Debout (Eponae)
Ce matin pour la première fois depuis longtemps je me suis mise debout. Cela faisait un mois que j'attendais ce matin. C'était mon objectif absolu depuis que le médecin avait prescrit un mois d'alitement strict, le temps que ma double fracture de la colonne ne se consolide.
Un mois allongée, ça fait
beaucoup de temps pour réfléchir. La situation me semblait assez irréelle. Heureuse
de m'en sortir à si bon compte, je me sentais totalement impuissante,
dépendante, fragile. Mes bras et jambes gesticulaient en permanence comme pour
compenser.
Il me vint alors à l'esprit,
l'image d'un nouveau né, vociférant et agitant frénétiquement ses membres.
J'étais une voix et du mouvement dans l'immobilisme.
Le parallèle n'était pas si
stupide, n'étais-je pas retournée dans le giron familial. Auprès de ma mère qui
s'occupait de me nourrir, me laver, non pas de me changer mais m'assistait
lorsqu'il le fallait. Veillant toujours à portée de voix.
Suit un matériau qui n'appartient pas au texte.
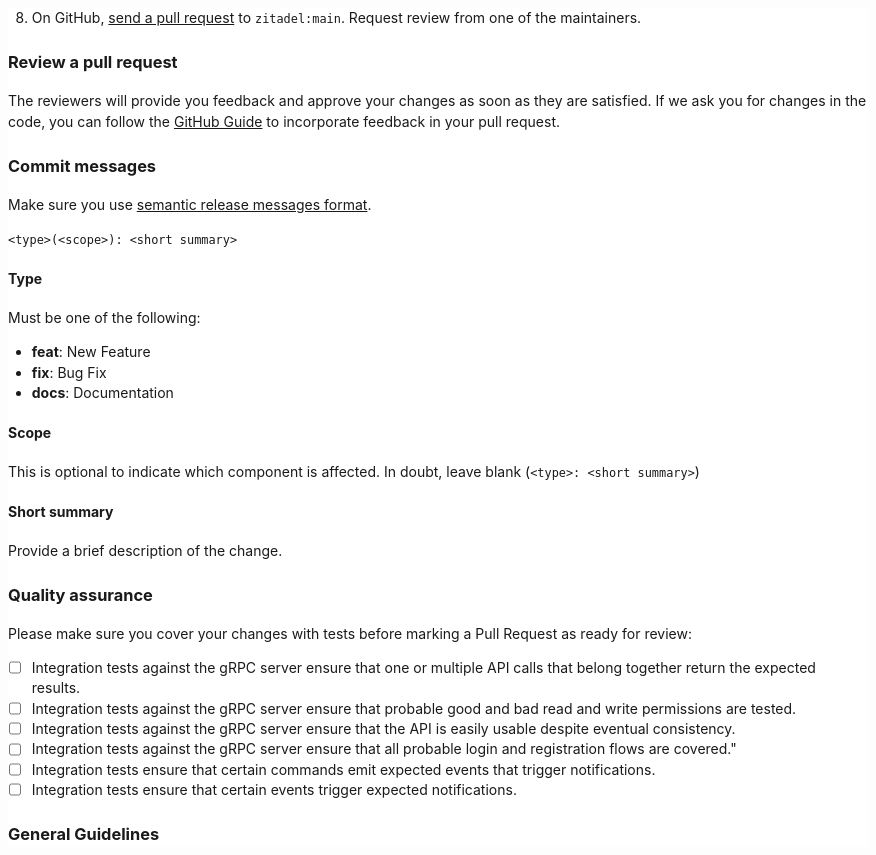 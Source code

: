 8. On GitHub, [send a pull request](https://docs.github.com/en/pull-requests/collaborating-with-pull-requests/proposing-changes-to-your-work-with-pull-requests/requesting-a-pull-request-review) to `zitadel:main`. Request review from one of the maintainers.

### Review a pull request

The reviewers will provide you feedback and approve your changes as soon as they are satisfied.
If we ask you for changes in the code, you can follow the [GitHub Guide](https://docs.github.com/en/pull-requests/collaborating-with-pull-requests/reviewing-changes-in-pull-requests/incorporating-feedback-in-your-pull-request) to incorporate feedback in your pull request.




### Commit messages

Make sure you use [semantic release messages format](https://github.com/angular/angular.js/blob/master/DEVELOPERS.md#type).

`<type>(<scope>): <short summary>`

#### Type

Must be one of the following:

- **feat**: New Feature
- **fix**: Bug Fix
- **docs**: Documentation

#### Scope

This is optional to indicate which component is affected. In doubt, leave blank (`<type>: <short summary>`)

#### Short summary

Provide a brief description of the change.

### Quality assurance

Please make sure you cover your changes with tests before marking a Pull Request as ready for review:

- [ ] Integration tests against the gRPC server ensure that one or multiple API calls that belong together return the expected results.
- [ ] Integration tests against the gRPC server ensure that probable good and bad read and write permissions are tested.
- [ ] Integration tests against the gRPC server ensure that the API is easily usable despite eventual consistency.
- [ ] Integration tests against the gRPC server ensure that all probable login and registration flows are covered."
- [ ] Integration tests ensure that certain commands emit expected events that trigger notifications.
- [ ] Integration tests ensure that certain events trigger expected notifications.

### General Guidelines
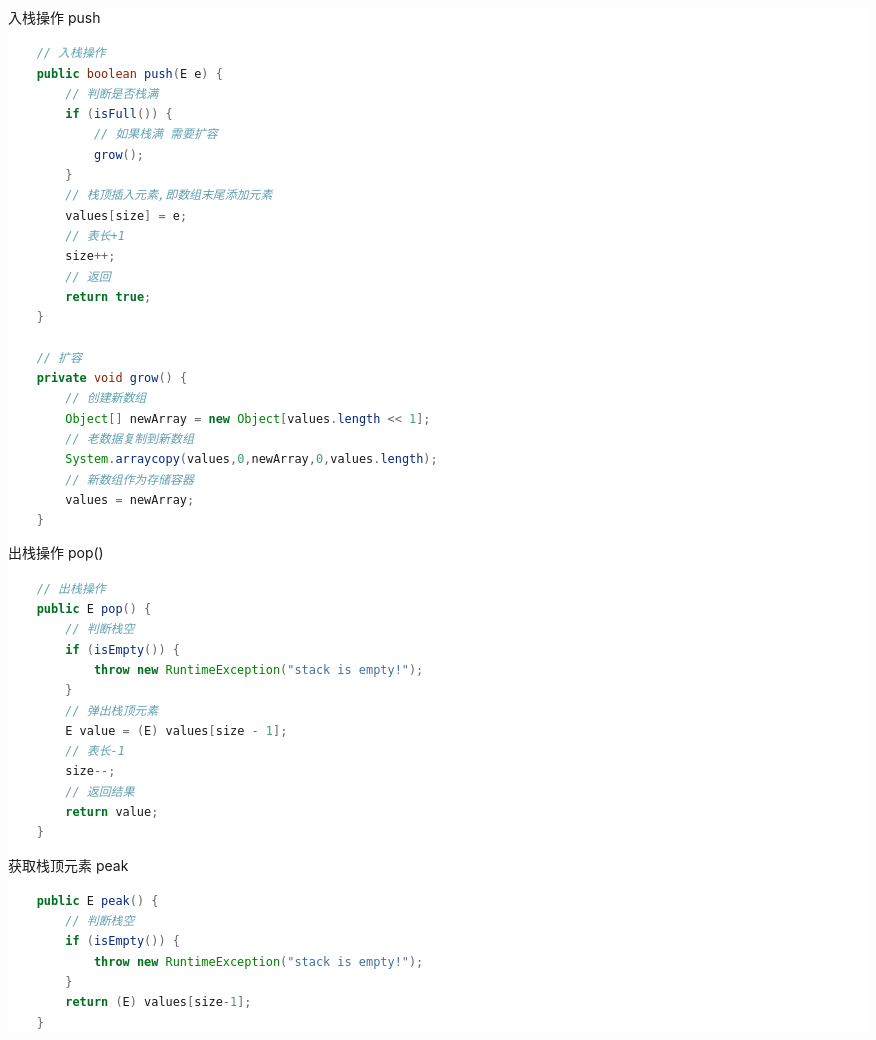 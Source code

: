 入栈操作 push

```java 
    // 入栈操作
    public boolean push(E e) {
        // 判断是否栈满
        if (isFull()) {
            // 如果栈满 需要扩容
            grow();
        }
        // 栈顶插入元素,即数组末尾添加元素
        values[size] = e;
        // 表长+1
        size++;
        // 返回
        return true;
    }

	// 扩容
    private void grow() {
        // 创建新数组
        Object[] newArray = new Object[values.length << 1];
        // 老数据复制到新数组
        System.arraycopy(values,0,newArray,0,values.length);
        // 新数组作为存储容器
        values = newArray;
    }
```



出栈操作 pop()

```java 
    // 出栈操作
    public E pop() {
        // 判断栈空
        if (isEmpty()) {
            throw new RuntimeException("stack is empty!");
        }
        // 弹出栈顶元素
        E value = (E) values[size - 1];
        // 表长-1
        size--;
        // 返回结果
        return value;
    }
```



获取栈顶元素 peak

```java 
    public E peak() {
        // 判断栈空
        if (isEmpty()) {
            throw new RuntimeException("stack is empty!");
        }
        return (E) values[size-1];
    }
```
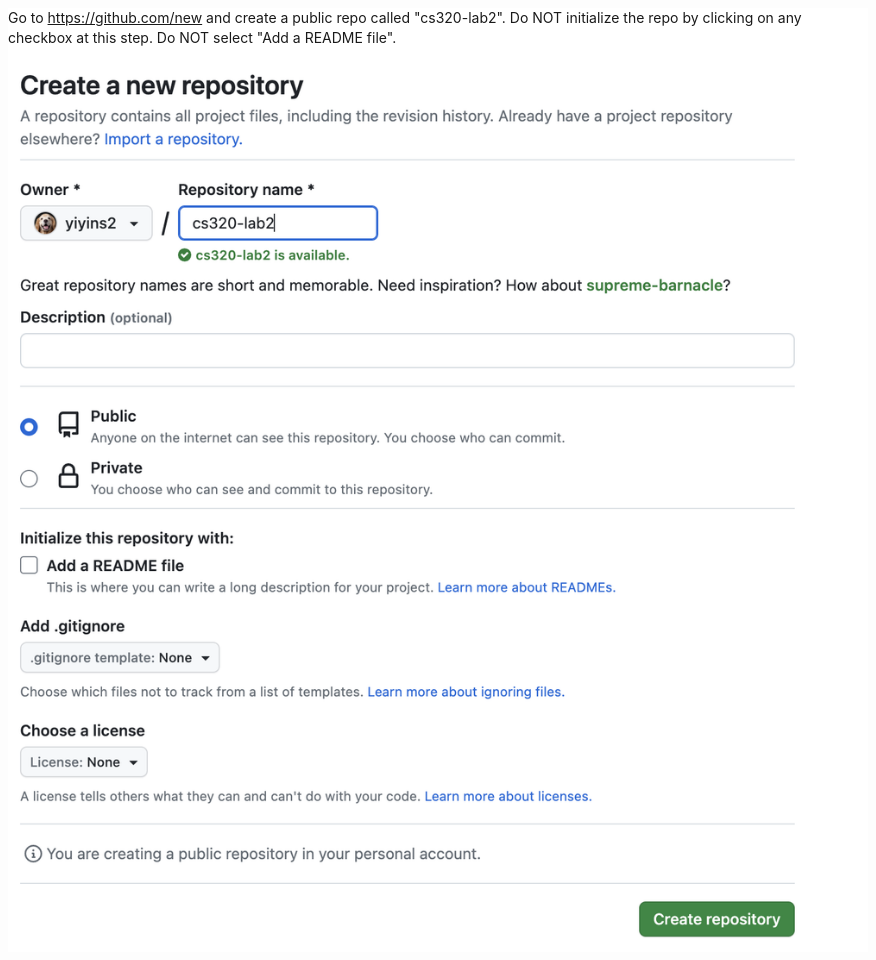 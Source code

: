 Go to https://github.com/new and create a public repo called
"cs320-lab2". Do NOT initialize the repo by clicking on any checkbox at this step. Do NOT select "Add a README file".

<img src="2.png" width=800>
Pour être honnête, mon objectif
ce sont les toilettes. Ca peut paraître ridicule… pourtant perdre cette
autonomie ce fut la chose la plus traumatisante. Une fois l'humiliation
dépassée, il reste quand même la gêne et surtout la frustration.
Quand on grandit il y trois
étapes fondamentales : parler, marcher et la propreté. J'en avais perdu
deux sur trois et aujourd'hui je compte bien faire d'une pierre un coup.
Je suis surexcitée. Ma mère est à
côté de moi qui veille à ce que je ne grille pas les étapes. Je souris car elle
est là, à nouveau, pour mes premiers pas.
D'abord s'asseoir et rester sage
quinze minutes le temps de vaincre les vertiges et ressentir mon dos. Enfin, je
me met debout et vacille, il me faut réapprendre l'équilibre. J'avance pas après
pas, je longe le couloir et dépasse les toilettes, attirée par autre chose.
La lueur du soleil sur la
terrasse, la chaleur sur ma peau et à mes pieds mon ombre qui danse pour moi.
J'ai la tête qui tourne, mes muscles amoindris par l'immobilité me font
souffrir, je découvre que la voûte plantaire peut être saisie de plusieurs
crampes en même temps. Mon corps me fait mal pour se rappeler à moi, je suis
là, je me dresse face au soleil et je suis si heureuse.